(Stored data entries)
***
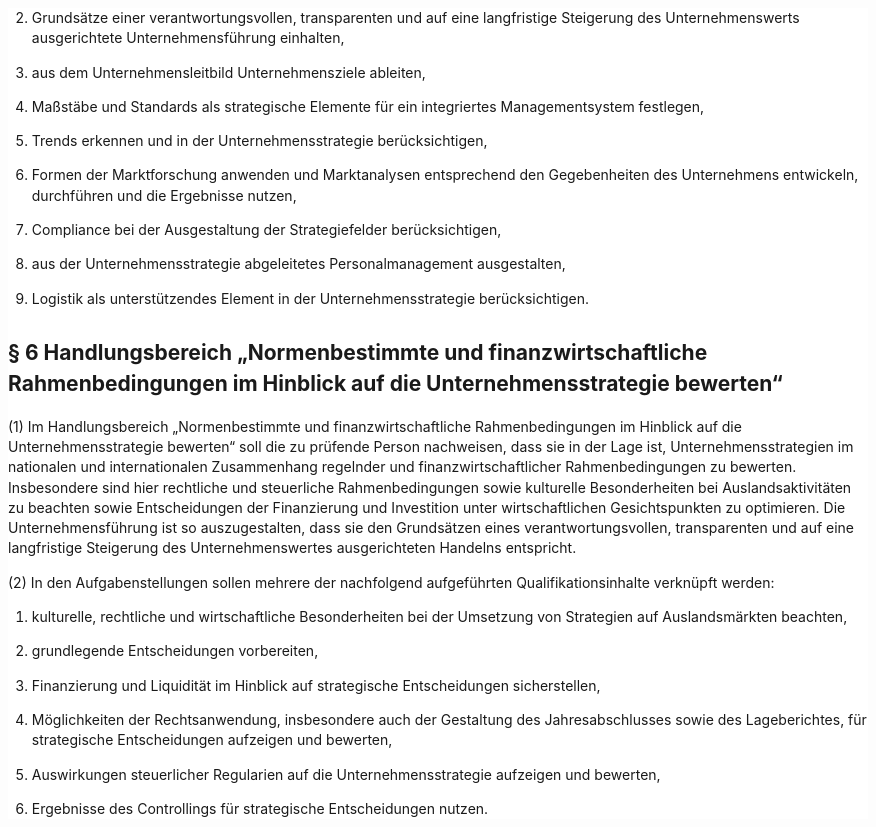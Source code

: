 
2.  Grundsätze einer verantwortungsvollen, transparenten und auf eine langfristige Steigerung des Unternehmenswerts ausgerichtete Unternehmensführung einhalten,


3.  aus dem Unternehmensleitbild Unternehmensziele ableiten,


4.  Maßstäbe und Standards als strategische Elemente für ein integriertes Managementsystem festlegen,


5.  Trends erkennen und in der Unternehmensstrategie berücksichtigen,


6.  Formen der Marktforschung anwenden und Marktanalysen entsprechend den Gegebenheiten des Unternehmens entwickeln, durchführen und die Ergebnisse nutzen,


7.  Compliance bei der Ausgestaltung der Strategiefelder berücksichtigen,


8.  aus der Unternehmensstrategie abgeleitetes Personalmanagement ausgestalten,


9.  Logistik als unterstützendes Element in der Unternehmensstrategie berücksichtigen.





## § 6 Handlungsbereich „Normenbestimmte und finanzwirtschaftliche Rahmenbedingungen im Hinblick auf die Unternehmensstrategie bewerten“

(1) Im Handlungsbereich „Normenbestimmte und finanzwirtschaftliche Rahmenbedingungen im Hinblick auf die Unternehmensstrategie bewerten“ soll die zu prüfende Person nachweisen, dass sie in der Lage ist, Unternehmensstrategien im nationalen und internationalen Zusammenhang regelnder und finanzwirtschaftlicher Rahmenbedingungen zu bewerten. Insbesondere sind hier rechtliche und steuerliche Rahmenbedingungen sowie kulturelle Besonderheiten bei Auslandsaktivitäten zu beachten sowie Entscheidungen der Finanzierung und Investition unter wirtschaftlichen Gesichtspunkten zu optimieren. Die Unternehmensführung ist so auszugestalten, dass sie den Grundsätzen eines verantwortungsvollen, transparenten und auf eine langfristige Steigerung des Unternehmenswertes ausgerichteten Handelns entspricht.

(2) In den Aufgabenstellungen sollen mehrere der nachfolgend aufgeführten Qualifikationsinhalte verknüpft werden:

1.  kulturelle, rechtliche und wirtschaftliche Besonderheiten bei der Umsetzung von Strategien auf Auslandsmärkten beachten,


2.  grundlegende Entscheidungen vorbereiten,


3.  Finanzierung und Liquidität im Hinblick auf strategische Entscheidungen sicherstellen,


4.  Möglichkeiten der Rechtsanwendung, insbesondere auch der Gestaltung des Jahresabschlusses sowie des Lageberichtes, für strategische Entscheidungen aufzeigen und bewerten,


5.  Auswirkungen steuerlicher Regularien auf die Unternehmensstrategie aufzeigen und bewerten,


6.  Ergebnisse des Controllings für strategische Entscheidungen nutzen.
***
Instructions to follow
Using the records above, restate word for word the lines from the one with "aus der Unternehmensstrategie" through the one with "## § 6 Handlungsbereich", both included.

Answer to this problem
8.  aus der Unternehmensstrategie abgeleitetes Personalmanagement ausgestalten,


9.  Logistik als unterstützendes Element in der Unternehmensstrategie berücksichtigen.





## § 6 Handlungsbereich „Normenbestimmte und finanzwirtschaftliche Rahmenbedingungen im Hinblick auf die Unternehmensstrategie bewerten“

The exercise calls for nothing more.